BASTA DE INGENIERÍA SOCIAL

La costumbre de hacer ingeniería social no se ha perdido en el Estado paraguayo, sea cual fuere
el Gobierno de turno que lo intente. Se entiende por ingeniería social aquellas acciones dirigidas
a poner en marcha proyectos o programas que busquen modificar o cambiar determinadas costumbres y actitudes de grupos sociales.

En los años ’90 preocupaba el creciente arraigo del cultivo de la marihuana, especialmente en el
Amambay.

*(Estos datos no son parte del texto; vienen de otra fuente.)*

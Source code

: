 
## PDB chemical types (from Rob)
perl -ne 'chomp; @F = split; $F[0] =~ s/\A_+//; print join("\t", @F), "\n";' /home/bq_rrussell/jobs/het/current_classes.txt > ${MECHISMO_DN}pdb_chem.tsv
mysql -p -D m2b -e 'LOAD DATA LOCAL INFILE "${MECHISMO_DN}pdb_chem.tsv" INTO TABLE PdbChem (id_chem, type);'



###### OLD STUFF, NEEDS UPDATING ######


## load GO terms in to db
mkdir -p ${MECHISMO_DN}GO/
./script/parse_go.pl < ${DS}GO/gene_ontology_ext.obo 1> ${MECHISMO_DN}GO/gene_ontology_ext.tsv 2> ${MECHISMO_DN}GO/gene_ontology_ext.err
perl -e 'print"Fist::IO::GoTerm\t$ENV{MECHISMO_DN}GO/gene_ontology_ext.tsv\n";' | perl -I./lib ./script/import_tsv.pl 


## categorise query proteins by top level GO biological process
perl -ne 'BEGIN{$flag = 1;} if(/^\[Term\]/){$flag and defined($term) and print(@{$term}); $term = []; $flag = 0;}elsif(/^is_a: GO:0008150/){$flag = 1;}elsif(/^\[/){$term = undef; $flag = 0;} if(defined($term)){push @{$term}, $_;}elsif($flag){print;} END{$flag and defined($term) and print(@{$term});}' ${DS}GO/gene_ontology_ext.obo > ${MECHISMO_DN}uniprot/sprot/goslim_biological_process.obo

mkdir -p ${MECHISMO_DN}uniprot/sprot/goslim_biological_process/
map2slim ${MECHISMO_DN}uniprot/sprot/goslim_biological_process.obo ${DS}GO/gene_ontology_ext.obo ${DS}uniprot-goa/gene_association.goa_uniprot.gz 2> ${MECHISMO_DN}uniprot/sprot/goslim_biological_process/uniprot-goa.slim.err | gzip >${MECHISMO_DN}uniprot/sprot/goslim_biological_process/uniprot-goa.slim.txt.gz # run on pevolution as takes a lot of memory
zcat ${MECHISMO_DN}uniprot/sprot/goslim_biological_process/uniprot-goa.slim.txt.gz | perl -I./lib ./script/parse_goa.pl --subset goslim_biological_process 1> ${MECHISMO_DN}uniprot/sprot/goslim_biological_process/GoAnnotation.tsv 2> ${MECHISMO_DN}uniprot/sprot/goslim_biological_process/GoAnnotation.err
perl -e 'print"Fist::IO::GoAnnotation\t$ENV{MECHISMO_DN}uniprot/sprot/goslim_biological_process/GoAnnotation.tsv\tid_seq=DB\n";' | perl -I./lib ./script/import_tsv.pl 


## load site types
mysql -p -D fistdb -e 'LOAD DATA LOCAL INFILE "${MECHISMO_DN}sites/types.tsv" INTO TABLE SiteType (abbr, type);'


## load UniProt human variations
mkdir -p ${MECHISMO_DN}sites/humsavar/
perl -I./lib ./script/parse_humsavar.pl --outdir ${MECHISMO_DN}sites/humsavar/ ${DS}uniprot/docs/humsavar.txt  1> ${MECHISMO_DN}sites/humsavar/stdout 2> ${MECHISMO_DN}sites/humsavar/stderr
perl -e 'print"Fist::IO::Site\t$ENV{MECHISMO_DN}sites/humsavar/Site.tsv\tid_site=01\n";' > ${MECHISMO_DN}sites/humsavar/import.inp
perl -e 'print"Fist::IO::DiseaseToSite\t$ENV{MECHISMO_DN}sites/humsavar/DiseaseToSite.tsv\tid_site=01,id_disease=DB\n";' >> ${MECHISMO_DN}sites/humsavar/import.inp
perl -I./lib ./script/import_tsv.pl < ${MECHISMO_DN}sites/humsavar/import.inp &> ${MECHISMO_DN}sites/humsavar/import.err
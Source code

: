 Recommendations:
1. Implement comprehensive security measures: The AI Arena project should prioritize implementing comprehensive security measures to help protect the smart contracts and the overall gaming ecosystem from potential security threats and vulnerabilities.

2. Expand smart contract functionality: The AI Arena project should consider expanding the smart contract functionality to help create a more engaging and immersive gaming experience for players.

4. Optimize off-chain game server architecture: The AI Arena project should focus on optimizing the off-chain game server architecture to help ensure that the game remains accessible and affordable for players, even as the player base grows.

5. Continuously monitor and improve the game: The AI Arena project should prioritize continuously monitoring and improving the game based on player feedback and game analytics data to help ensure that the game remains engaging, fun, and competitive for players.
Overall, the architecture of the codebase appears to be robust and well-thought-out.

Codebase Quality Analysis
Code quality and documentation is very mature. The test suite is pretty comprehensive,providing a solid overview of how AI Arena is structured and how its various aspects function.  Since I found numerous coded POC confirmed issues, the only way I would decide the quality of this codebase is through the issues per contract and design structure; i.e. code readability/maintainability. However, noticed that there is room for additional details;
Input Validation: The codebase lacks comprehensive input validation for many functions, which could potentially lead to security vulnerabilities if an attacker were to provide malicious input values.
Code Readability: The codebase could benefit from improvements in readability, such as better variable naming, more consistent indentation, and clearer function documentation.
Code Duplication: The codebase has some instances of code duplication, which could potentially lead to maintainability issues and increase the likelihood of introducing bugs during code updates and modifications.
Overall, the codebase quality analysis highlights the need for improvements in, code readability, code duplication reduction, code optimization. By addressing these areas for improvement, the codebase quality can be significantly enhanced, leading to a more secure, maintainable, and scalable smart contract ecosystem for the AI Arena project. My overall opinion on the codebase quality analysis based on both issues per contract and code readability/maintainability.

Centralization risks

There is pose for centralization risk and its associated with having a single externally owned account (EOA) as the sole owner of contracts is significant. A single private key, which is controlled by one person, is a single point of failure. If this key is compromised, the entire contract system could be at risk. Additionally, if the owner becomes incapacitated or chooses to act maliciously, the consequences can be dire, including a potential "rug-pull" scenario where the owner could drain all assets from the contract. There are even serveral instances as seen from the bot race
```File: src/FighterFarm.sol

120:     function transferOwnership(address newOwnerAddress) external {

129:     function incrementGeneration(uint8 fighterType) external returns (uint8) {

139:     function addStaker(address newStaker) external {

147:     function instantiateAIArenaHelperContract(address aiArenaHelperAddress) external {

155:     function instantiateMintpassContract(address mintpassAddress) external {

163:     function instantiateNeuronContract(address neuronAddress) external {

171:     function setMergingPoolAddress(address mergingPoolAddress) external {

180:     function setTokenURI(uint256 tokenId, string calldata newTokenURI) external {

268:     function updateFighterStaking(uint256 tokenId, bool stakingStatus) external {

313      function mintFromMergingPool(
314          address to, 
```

A un creativo de las FF.AA. se le ocurrió la idea de reemplazar la marihuana por el cultivo
de la nuez macadamia.

Los productores locales escucharon en silencio la exposición y uno de ellos, agotada la paciencia, dijo:
“Cultivé maíz y se me pudrió por no poder sacarlo de la chacra. La marihuana me la vienen a buscar
a la finca y me la pagan al contado”. Sin comentarios.

Años más tarde, la nuez de macadamia fue adoptada por convicción por productores que hoy obtienen buena renta de ella. Y bastante lejos del Amambay. Cíclicamente se insiste en reponer el algodón
como rubro de renta para pequeños productores. Todo inútil.

Los antiguos algodoneros son hoy sojeros, con fincas de menos de 20 hectáreas, tecnificadas, de alta productividad y mercado asegurado.

El siguiente round de los ingenieros sociales es convencer al productor de que el cáñamo es buen negocio. “Para setiembre tendremos 12.000 hectáreas cultivadas”, asegura el ministro de Agricultura.

Buena suerte con eso, porque significará destronar del primer puesto, en seis meses, a los reyes del cáñamo como China, EE.UU., Francia y una veintena de países europeos. El productor rural es, por lo general, muy conservador.

Cuesta convencerlo de algo, por ejemplo, adoptar una nueva semilla de maíz. Y mudarse a un rubro desconocido… mucho más difícil. Quien no lo entienda es porque no conoce al hombre de la tierra.